The neighbor gave me some of these cups last year after he purchased some plants.  So I have seven of them.

Self-Watering Containers

And lastly, the 28 small cups in the self-watering tray.  The cups sit just a little higher than the bottom of the tray so you can pour water into the bottom and it will navigate through all of the holding areas and keep some water available to absorb into the containers.  These also take up a lot of space – but I started the tomatoes and peppers in these last year.

 


I couldn't believe how much stuff I have accumulated throughout the years!  Most of the stuff I've never bought and just re-used.  I got most of them from my mom for when she bought flowers in the black containers.

 

So out of all of the containers, I could start 541 seeds using all of them!  I don't have nearly that much space in the 49 x 20 inch box I made to put under the lights.  But I should be able to fit around  200+ in the box.

Hopefully there will be enough space for all of the seeds.  This year I'm going to try to plant Copra onion seeds instead of buying sets – as it is rumored that the bulbs can grow larger and Copra is one of the longest long-day storing onions available.   Unfortunately, the onions themselves will take up at least 100 of these spaces!

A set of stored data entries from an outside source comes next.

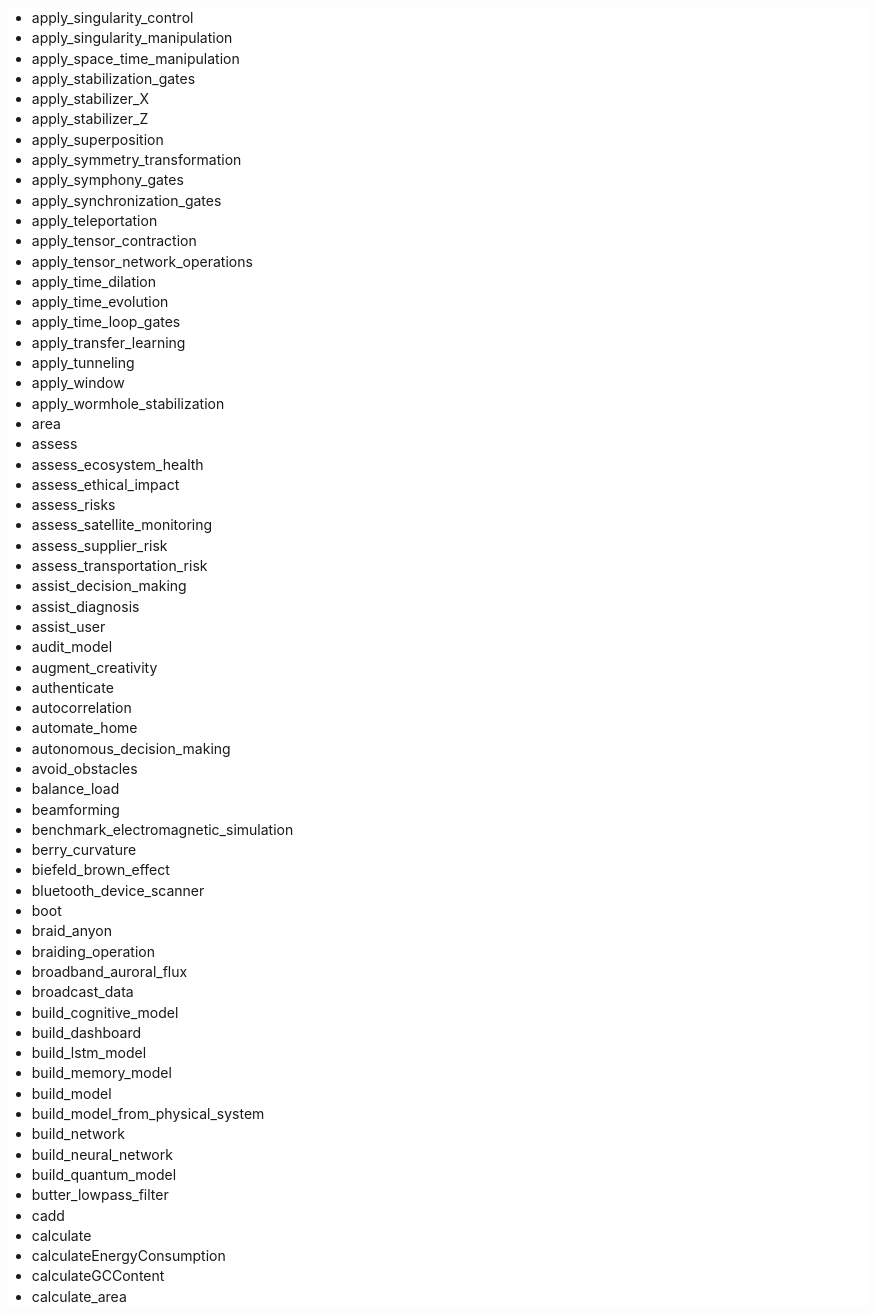   - apply_singularity_control
  - apply_singularity_manipulation
  - apply_space_time_manipulation
  - apply_stabilization_gates
  - apply_stabilizer_X
  - apply_stabilizer_Z
  - apply_superposition
  - apply_symmetry_transformation
  - apply_symphony_gates
  - apply_synchronization_gates
  - apply_teleportation
  - apply_tensor_contraction
  - apply_tensor_network_operations
  - apply_time_dilation
  - apply_time_evolution
  - apply_time_loop_gates
  - apply_transfer_learning
  - apply_tunneling
  - apply_window
  - apply_wormhole_stabilization
  - area
  - assess
  - assess_ecosystem_health
  - assess_ethical_impact
  - assess_risks
  - assess_satellite_monitoring
  - assess_supplier_risk
  - assess_transportation_risk
  - assist_decision_making
  - assist_diagnosis
  - assist_user
  - audit_model
  - augment_creativity
  - authenticate
  - autocorrelation
  - automate_home
  - autonomous_decision_making
  - avoid_obstacles
  - balance_load
  - beamforming
  - benchmark_electromagnetic_simulation
  - berry_curvature
  - biefeld_brown_effect
  - bluetooth_device_scanner
  - boot
  - braid_anyon
  - braiding_operation
  - broadband_auroral_flux
  - broadcast_data
  - build_cognitive_model
  - build_dashboard
  - build_lstm_model
  - build_memory_model
  - build_model
  - build_model_from_physical_system
  - build_network
  - build_neural_network
  - build_quantum_model
  - butter_lowpass_filter
  - cadd
  - calculate
  - calculateEnergyConsumption
  - calculateGCContent
  - calculate_area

I've also been debating about starting all of the peas indoors before planting them out as well – just to ensure I use maximum space in the garden to prevent areas where a seed doesn't sprout (I had issues with this with the beans last  year).  If this is the case, there goes another 120+ containers!  Wow – how quickly everything gets filled up.  At this rate, I may have to make another box and buy more lights (I sure hope not).

So, it is now time to 'hurry up and wait' before planting can begin.  The first that will be started will be the onions – and those will be done around the beginning of February.  They have to get big enough to transplant out in the garden from the little tiny seeds.

 


On a last note, I placed an order for seeds over the weekend as well.  This is the first time I have purchased seeds online (except for the Sugar Dots corn last year) for most of my plants.  I did so through FedCo seeds because the price of the seeds were very low and shipping wasn't bad.  They had the Copra onion seeds so I purchased $15 worth of seeds for green beans, peas, cilantro (new for this year), celery (new for this year), onion, carrot, and two lettuce varieties.  So 11 packages of seeds were purhchased for $20 with shipping – that is very comparable (if not less expensive) than what they would have been purchasing them at the local store.

 

 

1 thought on “Cleaning Up Seed Starting Containers for 2010

  1. Hey Brian!

    Found your Garden Blog today through a post you made on SF Gardening and have spent all day reading throug it. Great garden! Truly enjoyed all the pics! I am an old fart (63) and have been gardening and composting many years. One of the problems I think you are having has to do with seed sprouting temperatures. I would reccomend a book titled “The New Seed Starters Handbook” by Nancy Bubel.

    You need to start thinking of “soil temperature” not air temperature whether you start seeds indoors or out. Invest in a few good stainless steel thermometers to check soil temperature. m I use heating pads under my seed starting beds inside the house to get the soil; temp up to around 70 degrees F.